Filter these entries down to the lines that hold the word "Pins", and show each of them.

=== EXTRACTED MATERIAL ===

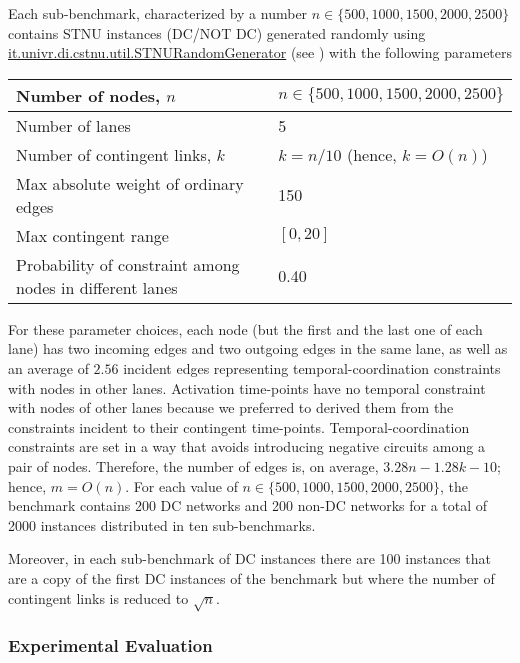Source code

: \documentclass[a4paper,11pt]{article}
\begin{document}
Each sub-benchmark, characterized by a number $n\in\{500,1000,1500,2000,2500\}$ contains STNU instances (DC\slash NOT DC) generated randomly using\\ \href{http://profs.scienze.univr.it/~posenato/software/cstnu/apidocs/it/univr/di/cstnu/algorithms/STNURandomGenerator.html}{it.univr.di.cstnu.util.STNURandomGenerator}
(see ) with the following parameters
\begin{center}\begin{tabular}{|p{2.5in}|p{5.5cm}|} \hline
Number of nodes, $n$ & $n \in \{500, 1000, 1500, 2000, 2500\}$ \\ \hline
Number of lanes & 5\\ \hline
Number of contingent links, $k$ & $k = n / 10$ (hence, $k = O(n)$) \\ \hline
Max absolute weight of ordinary edges & 150 \\ \hline
Max contingent range & $[0,20]$ \\ \hline
Probability of constraint among nodes in different lanes & 0.40 \\ \hline
\end{tabular}\end{center}
For these parameter choices, each node (but the first and the last one of each lane) has two incoming edges and two outgoing edges in the same lane, as well as an average of $2.56$ incident edges representing temporal-coordination constraints with nodes in other lanes. Activation time-points have no temporal constraint with nodes of other lanes because we preferred to derived them from the constraints incident to their contingent time-points.
Temporal-coordination constraints are set in a way that avoids introducing negative circuits among a pair of nodes.
Therefore, the number of edges is, on average,  $3.28 n - 1.28 k - 10$; hence, $m = O(n)$.
For each value of $n \in \{500, 1000, 1500, 2000, 2500\}$, the benchmark contains 200 DC networks and 200 non-DC networks for a total of 2000 instances distributed in ten sub-benchmarks.

Moreover, in each sub-benchmark of DC instances there are 100 instances that are a copy of the first DC instances of the benchmark but where the number of contingent links is reduced to $\sqrt{n}$.
\newcommand{\rulTwenty}{RUL20}
\newcommand{\RULminus}{RUL$^-$}
\newcommand{\rulEighteen}{\RULminus}
\newcommand{\morrisFourteen}{Morris14}
\subsubsection{Experimental Evaluation}
\end{document}
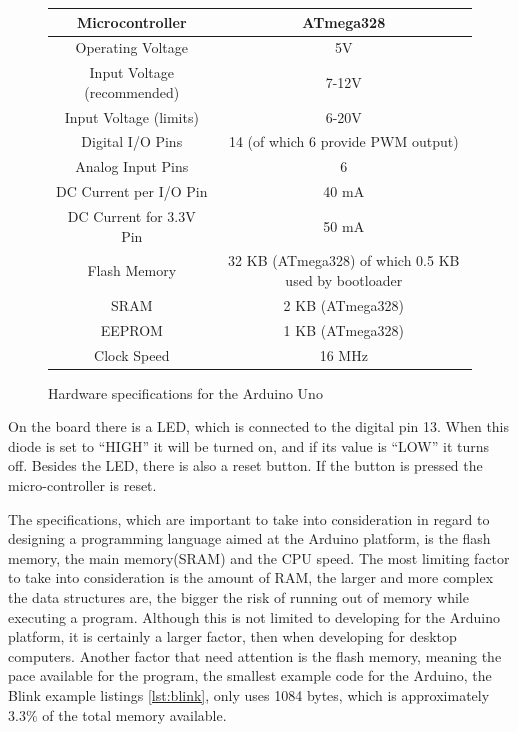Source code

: \begin{figure}[H]
\centering
\begin{tabular}{|c|c|}
\hline 
Microcontroller & ATmega328 \\ 
\hline 
Operating Voltage & 5V \\ 
\hline 
Input Voltage (recommended)	 & 7-12V \\ 
\hline 
Input Voltage (limits) & 6-20V \\ 
\hline 
Digital I/O Pins & 14 (of which 6 provide PWM output) \\ 
\hline 
Analog Input Pins & 6 \\ 
\hline 
DC Current per I/O Pin & 40 mA \\ 
\hline 
DC Current for 3.3V Pin & 50 mA \\ 
\hline 
Flash Memory & 32 KB (ATmega328) of which 0.5 KB used by bootloader \\ 
\hline 
SRAM & 2 KB (ATmega328) \\ 
\hline 
EEPROM & 1 KB (ATmega328) \\ 
\hline 
Clock Speed & 16 MHz \\ 
\hline 
\end{tabular} 
\caption{Hardware specifications for the Arduino Uno}
\end{figure}

On the board there is a LED, which is connected to the digital pin 13. When this diode is set to ``HIGH'' it will be turned on, and if its value is ``LOW'' it turns off. Besides the LED, there is also a reset button. If the button is pressed the micro-controller is reset. 

The specifications, which are important to take into consideration in regard to designing a programming language aimed at the Arduino platform, is the flash memory, the main memory(SRAM) and the CPU speed. The most limiting factor to take into consideration is the amount of RAM, the larger and more complex the data structures are, the bigger the risk of running out of memory while executing a program. Although this is not limited to developing for the Arduino platform, it is certainly a larger factor, then when developing for desktop computers.
Another factor that need attention is the flash memory, meaning the pace available for the program, the smallest example code for the Arduino, the Blink example listings \ref{lst:blink}, only uses 1084 bytes, which is approximately $3.3 \%$ of the total memory available.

===

## WRITTEN RESPONSE
Digital I/O Pins & 14 (of which 6 provide PWM output) \\ 
Analog Input Pins & 6 \\ 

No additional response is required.